A high-ranking official with direct responsibility for the initiative, declining to speak on the record about espionage in friendly nations, said the Defense Department sometimes has to work undetected inside "a country that we're not at war with, if you will, a country that maybe has ungoverned spaces, or a country that is tacitly allowing some kind of threatening activity to go on."

Assistant Secretary of Defense Thomas O'Connell, who oversees special operations policy, said Rumsfeld has discarded the "hide-bound way of thinking" and "risk-averse mentalities" of previous Pentagon officials under every president since Gerald R. Ford.

"Many of the restrictions imposed on the Defense Department were imposed by tradition, by legislation, and by interpretations of various leaders and legal advisors," O'Connell said in a written reply to follow-up questions. "The interpretations take on the force of law and may preclude activities that are legal. In my view, many of the authorities inherent to [the Defense Department] . . . were winnowed away over the years."
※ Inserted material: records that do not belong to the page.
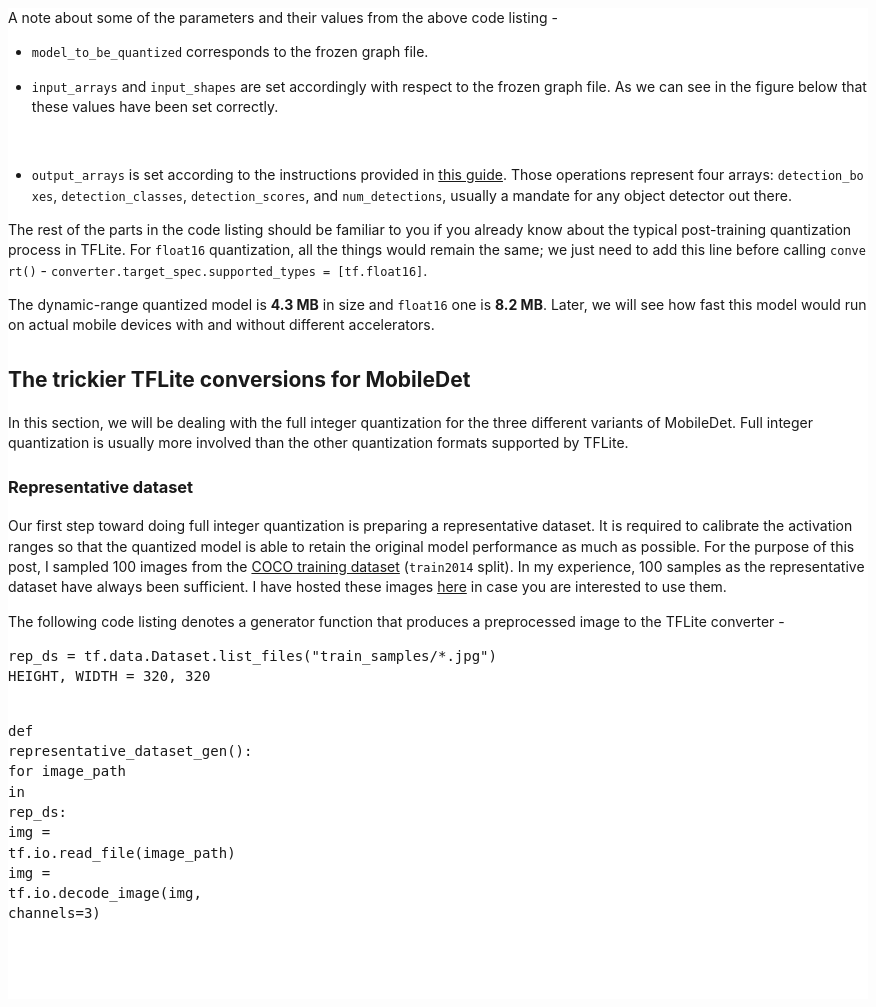 <p>A note about some of the parameters and their values from the above code listing -</p>
<ul>
<li><code>model_to_be_quantized</code> corresponds to the frozen graph file.</li>
<li><p><code>input_arrays</code> and <code>input_shapes</code> are set accordingly with respect to the frozen graph file. As we can see in the figure below that these values have been set correctly.</p>
<p><img src="https://i.ibb.co/F4xGRJB/image2.png" alt=""></p>
</li>
<li><code>output_arrays</code> is set according to the instructions provided in <a href="https://github.com/tensorflow/models/blob/master/research/object_detection/export_tflite_ssd_graph.py"><span class="underline">this guide</span></a>. Those operations represent four arrays: <code>detection_boxes</code>, <code>detection_classes</code>, <code>detection_scores</code>, and <code>num_detections</code>, usually a mandate for any object detector out there.</li>
</ul>
<p>The rest of the parts in the code listing should be familiar to you if you already know about the typical post-training quantization process in TFLite. For <code>float16</code> quantization, all the things would remain the same; we just need to add this line before calling <code>convert()</code> - <code>converter.target_spec.supported_types = [tf.float16]</code>.</p>
<p>The dynamic-range quantized model is <strong>4.3 MB</strong> in size and <code>float16</code> one is <strong>8.2 MB</strong>. Later, we will see how fast this model would run on actual mobile devices with and without different accelerators.</p>

</div>
</div>
</div>
<div class="cell border-box-sizing text_cell rendered"><div class="inner_cell">
<div class="text_cell_render border-box-sizing rendered_html">
<h2 id="The-trickier-TFLite-conversions-for-MobileDet">The trickier TFLite conversions for MobileDet<a class="anchor-link" href="#The-trickier-TFLite-conversions-for-MobileDet"> </a></h2><p>In this section, we will be dealing with the full integer quantization for the three different variants of MobileDet. Full integer quantization is usually more involved than the other quantization formats supported by TFLite.</p>
<h3 id="Representative-dataset">Representative dataset<a class="anchor-link" href="#Representative-dataset"> </a></h3><p>Our first step toward doing full integer quantization is preparing a representative dataset. It is required to calibrate the activation ranges so that the quantized model is able to retain the original model performance as much as possible. For the purpose of this post, I sampled 100 images from the <a href="https://cocodataset.org/#download"><span class="underline">COCO training dataset</span></a> (<code>train2014</code> split). In my experience, 100 samples as the representative dataset have always been sufficient. I have hosted these images <a href="https://github.com/sayakpaul/Adventures-in-TensorFlow-Lite/releases/tag/v0.9.0"><span class="underline">here</span></a> in case you are interested to use them.</p>
<p>The following code listing denotes a generator function that produces a preprocessed image to the TFLite converter -</p>
<div class="highlight"><pre><span></span><span class="n">rep_ds</span> <span class="o">=</span> <span class="n">tf</span><span class="o">.</span><span class="n">data</span><span class="o">.</span><span class="n">Dataset</span><span class="o">.</span><span class="n">list_files</span><span class="p">(</span><span class="s2">&quot;train_samples/*.jpg&quot;</span><span class="p">)</span>
<span class="n">HEIGHT</span><span class="p">,</span> <span class="n">WIDTH</span> <span class="o">=</span> <span class="mi">320</span><span class="p">,</span> <span class="mi">320</span>

<span class="k">def</span> <span class="nf">representative_dataset_gen</span><span class="p">():</span>
   <span class="k">for</span> <span class="n">image_path</span> <span class="ow">in</span> <span class="n">rep_ds</span><span class="p">:</span>
       <span class="n">img</span> <span class="o">=</span> <span class="n">tf</span><span class="o">.</span><span class="n">io</span><span class="o">.</span><span class="n">read_file</span><span class="p">(</span><span class="n">image_path</span><span class="p">)</span>
       <span class="n">img</span> <span class="o">=</span> <span class="n">tf</span><span class="o">.</span><span class="n">io</span><span class="o">.</span><span class="n">decode_image</span><span class="p">(</span><span class="n">img</span><span class="p">,</span> <span class="n">channels</span><span class="o">=</span><span class="mi">3</span><span class="p">)</span>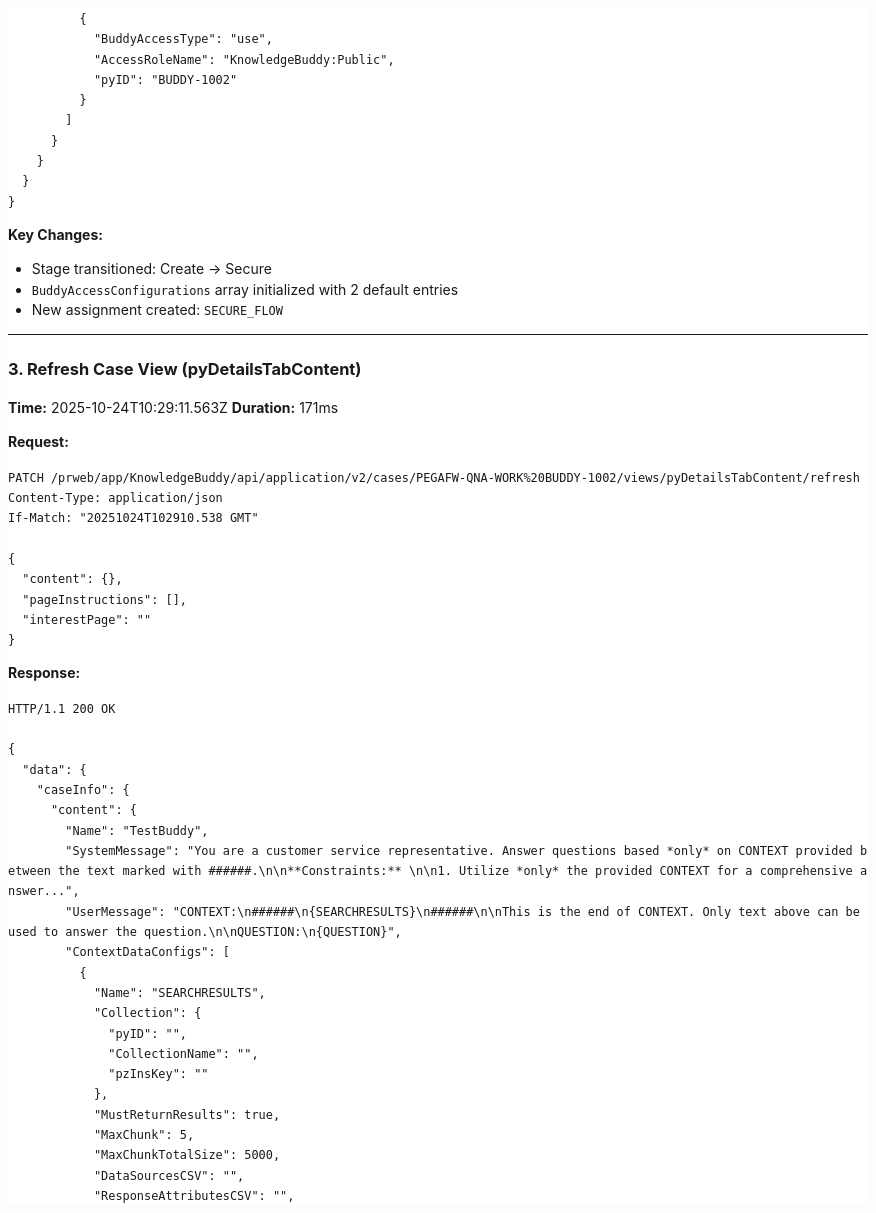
 ```http
          {
            "BuddyAccessType": "use",
            "AccessRoleName": "KnowledgeBuddy:Public",
            "pyID": "BUDDY-1002"
          }
        ]
      }
    }
  }
}
```

**Key Changes:**
- Stage transitioned: Create → Secure
- `BuddyAccessConfigurations` array initialized with 2 default entries
- New assignment created: `SECURE_FLOW`

---

### 3. Refresh Case View (pyDetailsTabContent)

**Time:** 2025-10-24T10:29:11.563Z
**Duration:** 171ms

**Request:**
```http
PATCH /prweb/app/KnowledgeBuddy/api/application/v2/cases/PEGAFW-QNA-WORK%20BUDDY-1002/views/pyDetailsTabContent/refresh
Content-Type: application/json
If-Match: "20251024T102910.538 GMT"

{
  "content": {},
  "pageInstructions": [],
  "interestPage": ""
}
```

**Response:**
```http
HTTP/1.1 200 OK

{
  "data": {
    "caseInfo": {
      "content": {
        "Name": "TestBuddy",
        "SystemMessage": "You are a customer service representative. Answer questions based *only* on CONTEXT provided between the text marked with ######.\n\n**Constraints:** \n\n1. Utilize *only* the provided CONTEXT for a comprehensive answer...",
        "UserMessage": "CONTEXT:\n######\n{SEARCHRESULTS}\n######\n\nThis is the end of CONTEXT. Only text above can be used to answer the question.\n\nQUESTION:\n{QUESTION}",
        "ContextDataConfigs": [
          {
            "Name": "SEARCHRESULTS",
            "Collection": {
              "pyID": "",
              "CollectionName": "",
              "pzInsKey": ""
            },
            "MustReturnResults": true,
            "MaxChunk": 5,
            "MaxChunkTotalSize": 5000,
            "DataSourcesCSV": "",
            "ResponseAttributesCSV": "",
```
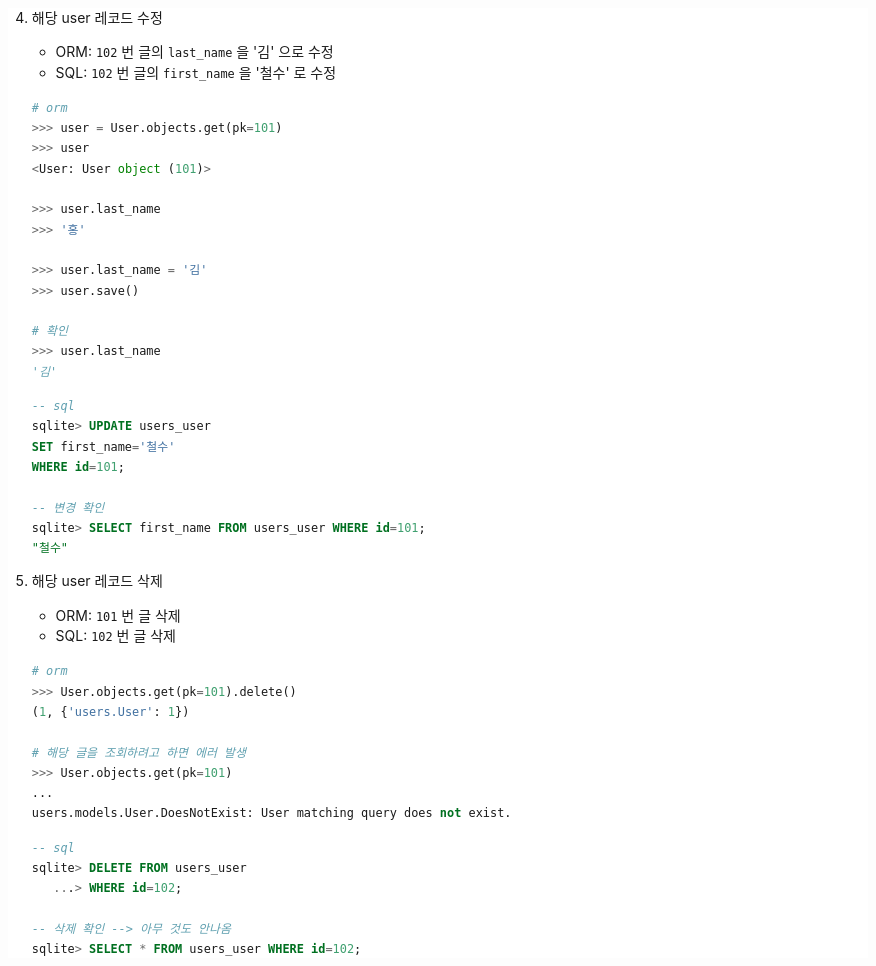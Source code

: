 4. 해당 user 레코드 수정

   - ORM: `102` 번 글의 `last_name` 을 '김' 으로 수정
   - SQL: `102` 번 글의 `first_name` 을 '철수' 로 수정

   ```python
   # orm
   >>> user = User.objects.get(pk=101)
   >>> user
   <User: User object (101)>

   >>> user.last_name
   >>> '홍'

   >>> user.last_name = '김'
   >>> user.save()

   # 확인
   >>> user.last_name
   '김'
   ```

   ```sql
   -- sql
   sqlite> UPDATE users_user
   SET first_name='철수'
   WHERE id=101;

   -- 변경 확인
   sqlite> SELECT first_name FROM users_user WHERE id=101;
   "철수"
   ```

5. 해당 user 레코드 삭제

   - ORM: `101` 번 글 삭제
   - SQL: `102` 번 글 삭제

   ```python
   # orm
   >>> User.objects.get(pk=101).delete()
   (1, {'users.User': 1})
   
   # 해당 글을 조회하려고 하면 에러 발생
   >>> User.objects.get(pk=101)
   ...
   users.models.User.DoesNotExist: User matching query does not exist.
   ```

   ```sql
   -- sql
   sqlite> DELETE FROM users_user
      ...> WHERE id=102;
   
   -- 삭제 확인 --> 아무 것도 안나옴
   sqlite> SELECT * FROM users_user WHERE id=102;
   ```
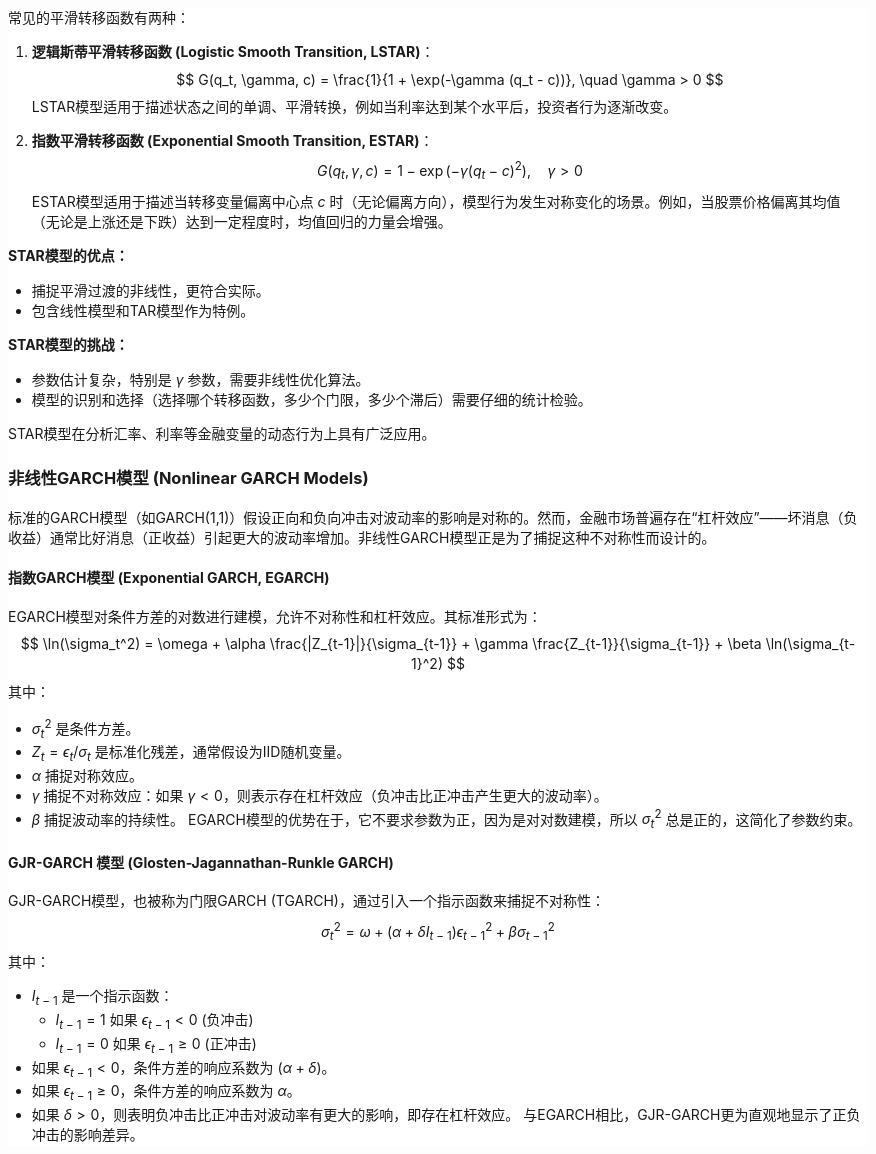常见的平滑转移函数有两种：

1.  **逻辑斯蒂平滑转移函数 (Logistic Smooth Transition, LSTAR)**：
    $$
    G(q_t, \gamma, c) = \frac{1}{1 + \exp(-\gamma (q_t - c))}, \quad \gamma > 0
    $$
    LSTAR模型适用于描述状态之间的单调、平滑转换，例如当利率达到某个水平后，投资者行为逐渐改变。

2.  **指数平滑转移函数 (Exponential Smooth Transition, ESTAR)**：
    $$
    G(q_t, \gamma, c) = 1 - \exp(-\gamma (q_t - c)^2), \quad \gamma > 0
    $$
    ESTAR模型适用于描述当转移变量偏离中心点 $c$ 时（无论偏离方向），模型行为发生对称变化的场景。例如，当股票价格偏离其均值（无论是上涨还是下跌）达到一定程度时，均值回归的力量会增强。

**STAR模型的优点：**
*   捕捉平滑过渡的非线性，更符合实际。
*   包含线性模型和TAR模型作为特例。

**STAR模型的挑战：**
*   参数估计复杂，特别是 $\gamma$ 参数，需要非线性优化算法。
*   模型的识别和选择（选择哪个转移函数，多少个门限，多少个滞后）需要仔细的统计检验。

STAR模型在分析汇率、利率等金融变量的动态行为上具有广泛应用。

### 非线性GARCH模型 (Nonlinear GARCH Models)

标准的GARCH模型（如GARCH(1,1)）假设正向和负向冲击对波动率的影响是对称的。然而，金融市场普遍存在“杠杆效应”——坏消息（负收益）通常比好消息（正收益）引起更大的波动率增加。非线性GARCH模型正是为了捕捉这种不对称性而设计的。

#### 指数GARCH模型 (Exponential GARCH, EGARCH)
EGARCH模型对条件方差的对数进行建模，允许不对称性和杠杆效应。其标准形式为：
$$
\ln(\sigma_t^2) = \omega + \alpha \frac{|Z_{t-1}|}{\sigma_{t-1}} + \gamma \frac{Z_{t-1}}{\sigma_{t-1}} + \beta \ln(\sigma_{t-1}^2)
$$
其中：
*   $\sigma_t^2$ 是条件方差。
*   $Z_t = \epsilon_t / \sigma_t$ 是标准化残差，通常假设为IID随机变量。
*   $\alpha$ 捕捉对称效应。
*   $\gamma$ 捕捉不对称效应：如果 $\gamma < 0$，则表示存在杠杆效应（负冲击比正冲击产生更大的波动率）。
*   $\beta$ 捕捉波动率的持续性。
EGARCH模型的优势在于，它不要求参数为正，因为是对对数建模，所以 $\sigma_t^2$ 总是正的，这简化了参数约束。

#### GJR-GARCH 模型 (Glosten-Jagannathan-Runkle GARCH)
GJR-GARCH模型，也被称为门限GARCH (TGARCH)，通过引入一个指示函数来捕捉不对称性：
$$
\sigma_t^2 = \omega + (\alpha + \delta I_{t-1}) \epsilon_{t-1}^2 + \beta \sigma_{t-1}^2
$$
其中：
*   $I_{t-1}$ 是一个指示函数：
    *   $I_{t-1} = 1$ 如果 $\epsilon_{t-1} < 0$ (负冲击)
    *   $I_{t-1} = 0$ 如果 $\epsilon_{t-1} \ge 0$ (正冲击)
*   如果 $\epsilon_{t-1} < 0$，条件方差的响应系数为 $(\alpha + \delta)$。
*   如果 $\epsilon_{t-1} \ge 0$，条件方差的响应系数为 $\alpha$。
*   如果 $\delta > 0$，则表明负冲击比正冲击对波动率有更大的影响，即存在杠杆效应。
与EGARCH相比，GJR-GARCH更为直观地显示了正负冲击的影响差异。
After reversing the restrictions, Boykin said, Rumsfeld's next question "was, 'Okay, do I have the capability?' And the answer was, 'No you don't have the capability. . . . And then it became a matter of, 'I want to build a capability to be able to do this.' "

Known by several names since its inception as Project Icon on April 25, 2002, the Strategic Support Branch is an arm of the DIA's nine-year-old Defense Human Intelligence Service, which until now has concentrated on managing military attachés assigned openly to U.S. embassies around the world.

Rumsfeld's initiatives are not connected to previously reported negotiations between the Defense Department and the CIA over control of paramilitary operations, such as the capture of individuals or the destruction of facilities.

...Four people with firsthand knowledge said defense personnel have already begun operating under "non-official cover" overseas, using false names and nationalities. Those missions, and others contemplated in the Pentagon, skirt the line between clandestine and covert operations. Under U.S. law, "clandestine" refers to actions that are meant to be undetected, and "covert" refers to those for which the U.S. government denies its responsibility. Covert action is subject to stricter legal requirements, including a written "finding" of necessity by the president and prompt notification of senior leaders of both parties in the House and Senate.

O'Connell, asked whether the Pentagon foresees greater involvement in covert action, said "that remains to be determined." He added: "A better answer yet might be, depends upon the situation. But no one I know of is raising their hand and saying at DOD, 'We want control of covert operations.' "

One scenario in which Pentagon operatives might play a role, O'Connell said, is this: "A hostile country close to our borders suddenly changes leadership. . . . We would want to make sure the successor is not hostile.